------ Dataset extract ------
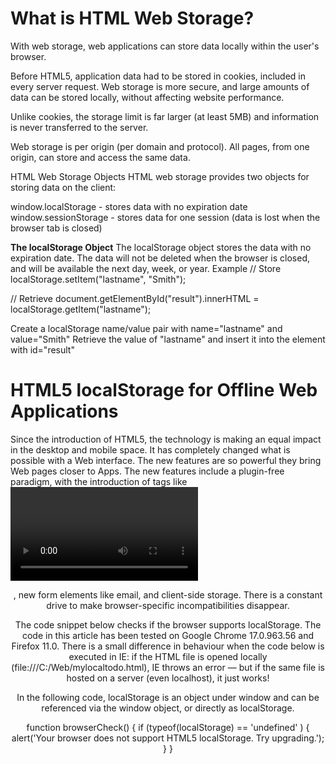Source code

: # What is HTML Web Storage?
With web storage, web applications can store data locally within the user's browser.

Before HTML5, application data had to be stored in cookies, included in every server request. Web storage is more secure, and large amounts of data can be stored locally, without affecting website performance.

Unlike cookies, the storage limit is far larger (at least 5MB) and information is never transferred to the server.

Web storage is per origin (per domain and protocol). All pages, from one origin, can store and access the same data.

HTML Web Storage Objects
HTML web storage provides two objects for storing data on the client:

window.localStorage - stores data with no expiration date
window.sessionStorage - stores data for one session (data is lost when the browser tab is closed)

**The localStorage Object**
The localStorage object stores the data with no expiration date. The data will not be deleted when the browser is closed, and will be available the next day, week, or year.
Example
// Store
localStorage.setItem("lastname", "Smith");

// Retrieve
document.getElementById("result").innerHTML = localStorage.getItem("lastname");

Create a localStorage name/value pair with name="lastname" and value="Smith"
Retrieve the value of "lastname" and insert it into the element with id="result"

# HTML5 localStorage for Offline Web Applications
Since the introduction of HTML5, the technology is making an equal impact in the desktop and mobile space. It has completely changed what is possible with a Web interface. The new features are so powerful they bring Web pages closer to Apps. The new features include a plugin-free paradigm, with the introduction of tags like <video>, semantic markup like <header>, new form elements like email, and client-side storage. There is a constant drive to make browser-specific incompatibilities disappear.

The code snippet below checks if the browser supports localStorage. The code in this article has been tested on Google Chrome 17.0.963.56 and Firefox 11.0. There is a small difference in behaviour when the code below is executed in IE: if the HTML file is opened locally (file:///C:/Web/mylocaltodo.html), IE throws an error — but if the same file is hosted on a server (even localhost), it just works!

In the following code, localStorage is an object under window and can be referenced via the window object, or directly as localStorage.

function browserCheck() {
  if (typeof(localStorage) == 'undefined' ) {
    alert('Your browser does not support HTML5 localStorage. Try upgrading.');
  }
}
------
— Task directions —
The answer must be the lines from the first one in the records through the line containing "Web storage is per", copied exactly, with no pictures.

— Response —
Source code

: # What is HTML Web Storage?
With web storage, web applications can store data locally within the user's browser.

Before HTML5, application data had to be stored in cookies, included in every server request. Web storage is more secure, and large amounts of data can be stored locally, without affecting website performance.

Unlike cookies, the storage limit is far larger (at least 5MB) and information is never transferred to the server.

Web storage is per origin (per domain and protocol). All pages, from one origin, can store and access the same data.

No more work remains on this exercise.